Aim of the exercise ▸ Go through the entries below. Copy each line in which "Strategy" appears.

▬▬▬▬▬▬

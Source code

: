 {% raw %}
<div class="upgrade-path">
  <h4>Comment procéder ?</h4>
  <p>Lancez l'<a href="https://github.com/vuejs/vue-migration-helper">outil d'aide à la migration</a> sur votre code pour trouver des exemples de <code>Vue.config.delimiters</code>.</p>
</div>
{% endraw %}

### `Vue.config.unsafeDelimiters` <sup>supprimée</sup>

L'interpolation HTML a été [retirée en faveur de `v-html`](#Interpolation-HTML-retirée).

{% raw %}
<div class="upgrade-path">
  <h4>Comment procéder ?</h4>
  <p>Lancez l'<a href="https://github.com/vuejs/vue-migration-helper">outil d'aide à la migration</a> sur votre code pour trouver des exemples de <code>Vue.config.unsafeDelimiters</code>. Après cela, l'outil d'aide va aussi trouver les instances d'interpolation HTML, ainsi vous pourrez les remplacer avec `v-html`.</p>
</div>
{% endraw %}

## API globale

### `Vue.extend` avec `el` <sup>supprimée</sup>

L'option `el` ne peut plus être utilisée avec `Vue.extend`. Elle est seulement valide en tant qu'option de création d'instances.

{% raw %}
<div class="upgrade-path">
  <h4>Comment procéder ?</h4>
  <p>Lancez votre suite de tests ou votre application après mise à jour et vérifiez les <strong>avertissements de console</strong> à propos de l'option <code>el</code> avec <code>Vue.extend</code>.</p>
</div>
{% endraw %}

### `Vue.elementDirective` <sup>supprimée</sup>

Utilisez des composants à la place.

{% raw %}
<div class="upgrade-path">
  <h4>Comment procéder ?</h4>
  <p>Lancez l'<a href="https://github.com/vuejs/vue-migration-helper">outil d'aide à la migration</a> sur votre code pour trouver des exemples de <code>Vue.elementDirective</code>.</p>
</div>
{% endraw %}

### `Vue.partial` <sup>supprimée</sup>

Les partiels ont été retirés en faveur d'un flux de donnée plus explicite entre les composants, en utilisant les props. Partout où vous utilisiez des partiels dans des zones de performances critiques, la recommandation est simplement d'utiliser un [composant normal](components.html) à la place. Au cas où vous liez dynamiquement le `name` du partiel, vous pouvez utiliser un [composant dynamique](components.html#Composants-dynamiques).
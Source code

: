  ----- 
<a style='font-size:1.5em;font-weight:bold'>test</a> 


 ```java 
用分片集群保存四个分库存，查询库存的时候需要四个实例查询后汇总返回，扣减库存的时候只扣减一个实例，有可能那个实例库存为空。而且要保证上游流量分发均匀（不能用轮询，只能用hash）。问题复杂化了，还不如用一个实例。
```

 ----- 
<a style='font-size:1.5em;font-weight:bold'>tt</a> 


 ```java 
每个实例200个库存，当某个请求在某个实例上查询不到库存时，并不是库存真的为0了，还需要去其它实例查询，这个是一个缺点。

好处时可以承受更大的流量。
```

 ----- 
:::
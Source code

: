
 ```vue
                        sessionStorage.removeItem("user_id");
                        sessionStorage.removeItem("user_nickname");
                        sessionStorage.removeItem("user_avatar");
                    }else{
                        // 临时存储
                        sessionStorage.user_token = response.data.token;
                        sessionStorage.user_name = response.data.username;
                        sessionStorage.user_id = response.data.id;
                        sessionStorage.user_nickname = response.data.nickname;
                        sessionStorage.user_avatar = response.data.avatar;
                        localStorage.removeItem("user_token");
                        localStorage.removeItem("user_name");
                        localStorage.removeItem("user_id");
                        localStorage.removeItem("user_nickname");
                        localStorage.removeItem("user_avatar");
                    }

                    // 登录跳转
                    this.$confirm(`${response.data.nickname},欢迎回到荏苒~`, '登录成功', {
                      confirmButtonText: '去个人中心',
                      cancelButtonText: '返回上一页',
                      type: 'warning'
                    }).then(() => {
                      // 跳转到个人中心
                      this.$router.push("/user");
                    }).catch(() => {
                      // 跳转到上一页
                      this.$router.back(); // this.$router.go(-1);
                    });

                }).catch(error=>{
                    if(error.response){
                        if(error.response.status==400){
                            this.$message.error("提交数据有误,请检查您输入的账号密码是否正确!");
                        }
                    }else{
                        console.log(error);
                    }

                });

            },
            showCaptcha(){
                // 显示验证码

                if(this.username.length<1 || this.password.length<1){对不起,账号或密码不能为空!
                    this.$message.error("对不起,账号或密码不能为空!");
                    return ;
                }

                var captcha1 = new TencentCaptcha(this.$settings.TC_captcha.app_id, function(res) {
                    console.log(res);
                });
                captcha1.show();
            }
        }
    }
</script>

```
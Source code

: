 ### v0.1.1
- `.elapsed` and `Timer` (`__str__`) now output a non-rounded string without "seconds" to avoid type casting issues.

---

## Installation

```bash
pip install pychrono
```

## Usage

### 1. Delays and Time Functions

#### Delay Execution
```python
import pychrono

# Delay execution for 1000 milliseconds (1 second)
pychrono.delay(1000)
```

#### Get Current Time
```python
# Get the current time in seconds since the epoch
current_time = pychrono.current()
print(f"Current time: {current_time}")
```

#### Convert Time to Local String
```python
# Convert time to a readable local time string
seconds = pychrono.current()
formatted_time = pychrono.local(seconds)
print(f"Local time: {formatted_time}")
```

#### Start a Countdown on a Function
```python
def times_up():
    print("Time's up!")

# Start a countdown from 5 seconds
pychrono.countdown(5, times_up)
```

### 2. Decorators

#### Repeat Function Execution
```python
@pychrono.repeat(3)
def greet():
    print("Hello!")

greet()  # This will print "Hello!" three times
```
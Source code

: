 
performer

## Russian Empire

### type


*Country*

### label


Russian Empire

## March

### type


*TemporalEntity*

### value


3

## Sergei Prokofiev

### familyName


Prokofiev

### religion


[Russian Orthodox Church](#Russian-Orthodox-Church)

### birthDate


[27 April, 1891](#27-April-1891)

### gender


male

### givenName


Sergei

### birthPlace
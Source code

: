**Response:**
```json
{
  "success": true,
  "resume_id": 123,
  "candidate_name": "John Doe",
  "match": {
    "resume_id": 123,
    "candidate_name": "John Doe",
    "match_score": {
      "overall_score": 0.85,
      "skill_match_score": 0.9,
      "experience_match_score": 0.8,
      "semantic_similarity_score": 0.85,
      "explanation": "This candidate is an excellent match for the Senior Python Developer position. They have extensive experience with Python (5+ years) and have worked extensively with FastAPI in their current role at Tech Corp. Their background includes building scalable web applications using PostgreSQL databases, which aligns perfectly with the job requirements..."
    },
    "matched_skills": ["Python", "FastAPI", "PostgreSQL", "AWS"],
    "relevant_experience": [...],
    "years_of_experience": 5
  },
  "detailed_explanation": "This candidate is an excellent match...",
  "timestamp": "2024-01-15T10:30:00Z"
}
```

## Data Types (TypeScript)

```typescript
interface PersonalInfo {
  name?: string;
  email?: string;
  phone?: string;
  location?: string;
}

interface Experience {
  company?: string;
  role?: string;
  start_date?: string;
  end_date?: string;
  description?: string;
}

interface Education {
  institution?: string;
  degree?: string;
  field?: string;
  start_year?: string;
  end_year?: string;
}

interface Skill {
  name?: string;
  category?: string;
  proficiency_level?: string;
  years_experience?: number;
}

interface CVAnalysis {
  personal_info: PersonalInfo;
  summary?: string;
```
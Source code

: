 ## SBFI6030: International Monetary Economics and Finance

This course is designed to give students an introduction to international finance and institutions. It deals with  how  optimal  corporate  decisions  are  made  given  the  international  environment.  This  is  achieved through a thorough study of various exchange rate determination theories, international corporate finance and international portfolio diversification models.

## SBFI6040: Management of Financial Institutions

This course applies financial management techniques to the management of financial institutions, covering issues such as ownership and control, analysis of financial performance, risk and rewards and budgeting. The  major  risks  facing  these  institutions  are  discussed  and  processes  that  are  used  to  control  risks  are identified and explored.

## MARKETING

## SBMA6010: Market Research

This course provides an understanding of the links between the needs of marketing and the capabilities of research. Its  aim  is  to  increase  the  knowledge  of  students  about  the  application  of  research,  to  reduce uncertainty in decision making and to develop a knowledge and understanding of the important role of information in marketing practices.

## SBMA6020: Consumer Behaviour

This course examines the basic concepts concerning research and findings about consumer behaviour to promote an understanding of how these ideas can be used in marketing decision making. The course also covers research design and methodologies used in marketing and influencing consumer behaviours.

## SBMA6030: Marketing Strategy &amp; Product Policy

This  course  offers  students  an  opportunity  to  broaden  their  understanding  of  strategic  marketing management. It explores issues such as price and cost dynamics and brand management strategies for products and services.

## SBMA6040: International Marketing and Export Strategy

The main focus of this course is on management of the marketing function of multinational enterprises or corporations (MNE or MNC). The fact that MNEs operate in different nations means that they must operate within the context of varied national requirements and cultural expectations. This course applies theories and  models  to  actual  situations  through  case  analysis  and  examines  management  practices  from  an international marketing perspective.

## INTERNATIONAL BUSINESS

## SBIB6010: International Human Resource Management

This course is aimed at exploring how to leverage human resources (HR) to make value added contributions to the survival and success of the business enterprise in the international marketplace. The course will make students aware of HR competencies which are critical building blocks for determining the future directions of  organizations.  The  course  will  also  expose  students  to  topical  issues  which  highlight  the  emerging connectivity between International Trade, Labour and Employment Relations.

▬▬▬▬▬▬

Solution ▸
## SBMA6030: Marketing Strategy &amp; Product Policy
## SBMA6040: International Marketing and Export Strategy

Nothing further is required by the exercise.